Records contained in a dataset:
◆ ◆ ◆ ◆

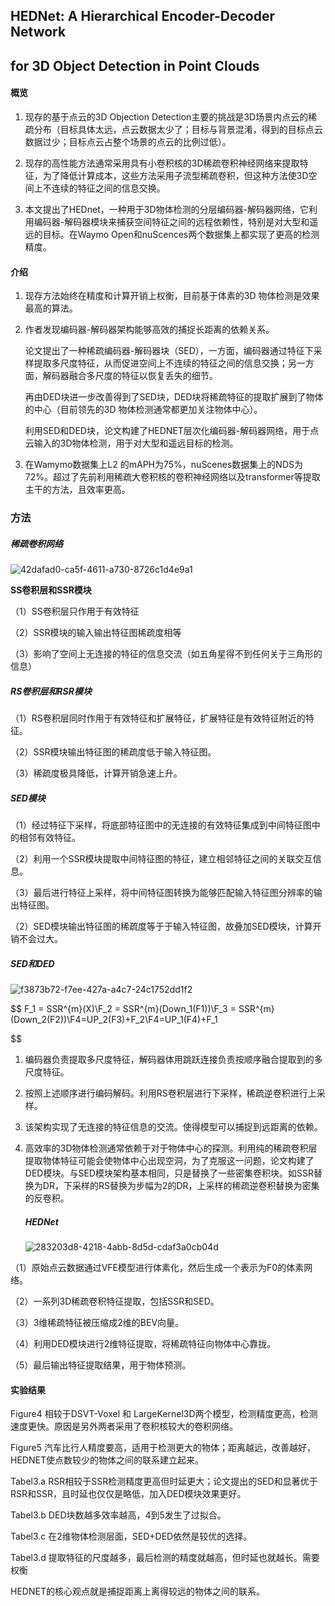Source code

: ## HEDNet: A Hierarchical Encoder-Decoder Network

## for 3D Object Detection in Point Clouds

#### 概览

1. 现存的基于点云的3D Objection Detection主要的挑战是3D场景内点云的稀疏分布（目标具体太远，点云数据太少了；目标与背景混淆，得到的目标点云数据过少；目标点云占整个场景的点云的比例过低）。

2. 现存的高性能方法通常采用具有小卷积核的3D稀疏卷积神经网络来提取特征，为了降低计算成本，这些方法采用子流型稀疏卷积，但这种方法使3D空间上不连续的特征之间的信息交换。

3. 本文提出了HEDnet，一种用于3D物体检测的分层编码器-解码器网络，它利用编码器-解码器模块来捕获空间特征之间的远程依赖性，特别是对大型和遥远的目标。在Waymo Open和nuScences两个数据集上都实现了更高的检测精度。

#### 介绍

1. 现存方法始终在精度和计算开销上权衡，目前基于体素的3D 物体检测是效果最高的算法。

2. 作者发现编码器-解码器架构能够高效的捕捉长距离的依赖关系。
   
   论文提出了一种稀疏编码器-解码器块（SED），一方面，编码器通过特征下采样提取多尺度特征，从而促进空间上不连续的特征之间的信息交换；另一方面，解码器融合多尺度的特征以恢复丢失的细节。
   
   再由DED块进一步改善得到了SED块，DED块将稀疏特征的提取扩展到了物体的中心（目前领先的3D 物体检测通常都更加关注物体中心）。
   
   利用SED和DED块，论文构建了HEDNET层次化编码器-解码器网络，用于点云输入的3D物体检测，用于对大型和遥远目标的检测。

3. 在Wamymo数据集上L2 的mAPH为75%，nuScenes数据集上的NDS为72%。超过了先前利用稀疏大卷积核的卷积神经网络以及transformer等提取主干的方法，且效率更高。

### 方法

##### 稀疏卷积网络

<img title="" src="file:///D:/%E5%9B%BE%E7%89%87/Typedown/42dafad0-ca5f-4611-a730-8726c1d4e9a1.png" alt="42dafad0-ca5f-4611-a730-8726c1d4e9a1" style="zoom:100%;">

**SS卷积层和SSR模块**

（1）SS卷积层只作用于有效特征

（2）SSR模块的输入输出特征图稀疏度相等

（3）影响了空间上无连接的特征的信息交流（如五角星得不到任何关于三角形的信息）

##### RS卷积层和RSR模块

（1）RS卷积层同时作用于有效特征和扩展特征，扩展特征是有效特征附近的特征。

（2）SSR模块输出特征图的稀疏度低于输入特征图。

（3）稀疏度极具降低，计算开销急速上升。

##### SED模块

（1）经过特征下采样，将底部特征图中的无连接的有效特征集成到中间特征图中的相邻有效特征。

（2）利用一个SSR模块提取中间特征图的特征，建立相邻特征之间的关联交互信息。

（3）最后进行特征上采样，将中间特征图转换为能够匹配输入特征图分辨率的输出特征图。

（2）SED模块输出特征图的稀疏度等于于输入特征图，故叠加SED模块，计算开销不会过大。

##### SED和DED

![f3873b72-f7ee-427a-a4c7-24c1752dd1f2](file:///D:/%E5%9B%BE%E7%89%87/Typedown/f3873b72-f7ee-427a-a4c7-24c1752dd1f2.png)

$$
F_1 = SSR^{m}(X)\\F_2 = SSR^{m}(Down_1(F1))\\F_3 = SSR^{m}(Down_2(F2))\\F4=UP_2(F3)+F_2\\F4=UP_1(F4)+F_1


$$

1. 编码器负责提取多尺度特征，解码器体用跳跃连接负责按顺序融合提取到的多尺度特征。

2. 按照上述顺序进行编码解码。利用RS卷积层进行下采样，稀疏逆卷积进行上采样。

3. 该架构实现了无连接的特征信息的交流。使得模型可以捕捉到远距离的依赖。

4. 高效率的3D物体检测通常依赖于对于物体中心的探测。利用纯的稀疏卷积层提取物体特征可能会使物体中心出现空洞，为了克服这一问题，论文构建了DED模块。与SED模块架构基本相同，只是替换了一些密集卷积块。如SSR替换为DR，下采样的RS替换为步幅为2的DR，上采样的稀疏逆卷积替换为密集的反卷积。
   
   ##### HEDNet
   
   ![283203d8-4218-4abb-8d5d-cdaf3a0cb04d](file:///D:/%E5%9B%BE%E7%89%87/Typedown/283203d8-4218-4abb-8d5d-cdaf3a0cb04d.png)

（1）原始点云数据通过VFE模型进行体素化，然后生成一个表示为F0的体素网络。

（2）一系列3D稀疏卷积特征提取，包括SSR和SED。

（3）3维稀疏特征被压缩成2维的BEV向量。

（4）利用DED模块进行2维特征提取，将稀疏特征向物体中心靠拢。

（5）最后输出特征提取结果，用于物体预测。

#### 实验结果

Figure4 相较于DSVT-Voxel 和 LargeKernel3D两个模型，检测精度更高，检测速度更快。原因是另外两者采用了卷积核较大的卷积网络。

Figure5 汽车比行人精度要高，适用于检测更大的物体；距离越远，改善越好，HEDNET使点数较少的物体之间的联系建立起来。

Tabel3.a RSR相较于SSR检测精度更高但时延更大；论文提出的SED和显著优于RSR和SSR，且时延也仅仅是略低，加入DED模块效果更好。

Tabel3.b  DED块数越多效率越高，4到5发生了过拟合。

Tabel3.c 在2维物体检测层面，SED+DED依然是较优的选择。

Tabel3.d 提取特征的尺度越多，最后检测的精度就越高，但时延也就越长。需要权衡



HEDNET的核心观点就是捕捉距离上离得较远的物体之间的联系。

◆ ◆ ◆ ◆

Throughout the data above, copy all lines where the word "file" is found.

<img title="" src="file:///D:/%E5%9B%BE%E7%89%87/Typedown/42dafad0-ca5f-4611-a730-8726c1d4e9a1.png" alt="42dafad0-ca5f-4611-a730-8726c1d4e9a1" style="zoom:100%;">
![f3873b72-f7ee-427a-a4c7-24c1752dd1f2](file:///D:/%E5%9B%BE%E7%89%87/Typedown/f3873b72-f7ee-427a-a4c7-24c1752dd1f2.png)
   ![283203d8-4218-4abb-8d5d-cdaf3a0cb04d](file:///D:/%E5%9B%BE%E7%89%87/Typedown/283203d8-4218-4abb-8d5d-cdaf3a0cb04d.png)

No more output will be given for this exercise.